Cure: Feed them a slice of NeoPox Pizza.
Dr. Gelert says that the cure actually tastes horribly disgusting, unless you mix it with tomato sauce, cheese, and dough. This lead to the obvious idea of pizza. And who doesn’t like pizza?
Symptoms: Your pet will have big cauliflower like lumps growing on its body.
Cure: Feed them some Neowart Fungus
...This looks poisonous. Should you really give it to a sick pet?
Dr. Gelert says that actually, yes, it is poisonous. When I stopped ranting about quack doctors slowly killing off the population, he explained that it was only poisonous to the cauliflower-like lumps. So long as you only eat a little, it will never affect you negatively.
Symptoms: Your poor pet will constantly hiccup bubbles.
Cure: Give them a Bubbles Herbal Drink.
I was perplexed. Giving a pet something bubbly... stops them from producing bubbles? Hmm?
Dr. Gelert explained that the bubbles in the Bubbles Herbal Drink expand in your pet’s stomach, eventually exploding and causing any of the bubbles produced by the pet to come flying out as one ginormous bubble. Unfortunately, this bubble releases a terrible smell when it pops. Better out than in, I suppose.
Symptoms: If you notice that your pet runs around constantly and just can’t seem to sit still to sleep, eat or do anything it might have this disease.
Cure: Feed your pet a Potion of Containment.

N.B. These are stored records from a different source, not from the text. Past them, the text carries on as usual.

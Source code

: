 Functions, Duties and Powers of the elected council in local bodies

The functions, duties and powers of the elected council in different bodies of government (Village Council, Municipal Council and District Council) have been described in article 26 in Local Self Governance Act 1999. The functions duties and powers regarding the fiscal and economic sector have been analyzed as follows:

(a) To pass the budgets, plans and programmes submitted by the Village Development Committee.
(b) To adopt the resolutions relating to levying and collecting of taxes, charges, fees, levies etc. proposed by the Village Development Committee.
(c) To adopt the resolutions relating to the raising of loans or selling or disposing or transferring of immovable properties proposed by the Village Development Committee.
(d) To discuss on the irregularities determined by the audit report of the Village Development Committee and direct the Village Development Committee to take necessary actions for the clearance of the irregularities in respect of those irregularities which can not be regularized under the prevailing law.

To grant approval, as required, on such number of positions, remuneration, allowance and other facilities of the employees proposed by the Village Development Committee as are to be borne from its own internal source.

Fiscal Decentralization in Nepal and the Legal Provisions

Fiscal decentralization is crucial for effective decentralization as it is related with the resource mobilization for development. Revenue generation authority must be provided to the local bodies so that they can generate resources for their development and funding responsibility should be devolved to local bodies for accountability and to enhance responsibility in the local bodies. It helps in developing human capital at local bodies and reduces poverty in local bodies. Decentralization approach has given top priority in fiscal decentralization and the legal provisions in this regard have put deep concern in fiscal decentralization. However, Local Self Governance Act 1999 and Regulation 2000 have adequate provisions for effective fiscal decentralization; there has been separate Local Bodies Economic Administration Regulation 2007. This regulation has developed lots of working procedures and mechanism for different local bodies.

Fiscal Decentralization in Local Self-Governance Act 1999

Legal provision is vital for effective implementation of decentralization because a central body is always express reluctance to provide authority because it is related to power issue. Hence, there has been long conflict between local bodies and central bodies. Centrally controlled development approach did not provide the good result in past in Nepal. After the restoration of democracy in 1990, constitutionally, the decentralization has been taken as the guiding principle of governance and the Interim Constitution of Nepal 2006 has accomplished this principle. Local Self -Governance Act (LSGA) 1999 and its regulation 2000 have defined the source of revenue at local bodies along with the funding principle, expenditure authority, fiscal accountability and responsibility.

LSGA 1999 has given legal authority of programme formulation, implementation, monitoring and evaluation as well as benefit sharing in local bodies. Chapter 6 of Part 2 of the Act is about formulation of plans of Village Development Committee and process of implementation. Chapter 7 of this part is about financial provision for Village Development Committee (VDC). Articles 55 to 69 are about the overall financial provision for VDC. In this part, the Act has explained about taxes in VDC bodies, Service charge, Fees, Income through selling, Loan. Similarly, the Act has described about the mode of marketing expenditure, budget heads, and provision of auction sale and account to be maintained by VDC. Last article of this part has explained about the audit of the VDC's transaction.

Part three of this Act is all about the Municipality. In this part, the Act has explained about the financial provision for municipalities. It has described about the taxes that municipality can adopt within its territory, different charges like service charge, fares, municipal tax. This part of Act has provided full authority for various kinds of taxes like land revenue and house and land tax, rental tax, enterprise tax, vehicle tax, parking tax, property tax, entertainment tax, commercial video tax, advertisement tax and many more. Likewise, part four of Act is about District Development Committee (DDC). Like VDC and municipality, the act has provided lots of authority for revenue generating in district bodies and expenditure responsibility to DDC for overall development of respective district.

...If our pet is running around like crazy, how are we supposed to make them sit still long enough to feed them this potion??
Dr. Gelert offered to give me a crash course in the most effective way to tackle and force feed a wriggling pet, but I declined. If you ever need to know how to work this, they’re 500 neopoints an hour at the Neopian Hospital.
Symptoms: Caused by a bite from a wild Spyder, your pet will appear very afraid of the Spider Grundo and Spyders.
Cure: Feed your pet Spyder Juice Elixir.
If our pet is currently terrified of spiders, how on Neopia are we supposed to get near it with a bottle that looks like a Spyder??
Dr. Gelert’s entire reply: “Take it up with Marketing.” I love how eager our doctors are to make life easier for us, don’t you?
Well, there you have it. A complete complement of all the strangest cures and or diseases that exist on Neopia. Aren’t you glad humans aren’t susceptible to these diseases? HE-SHOOO! Oh, I’m terribly sorry- ... looks like I spoke too soon. Can someone get me a Magic Cookie?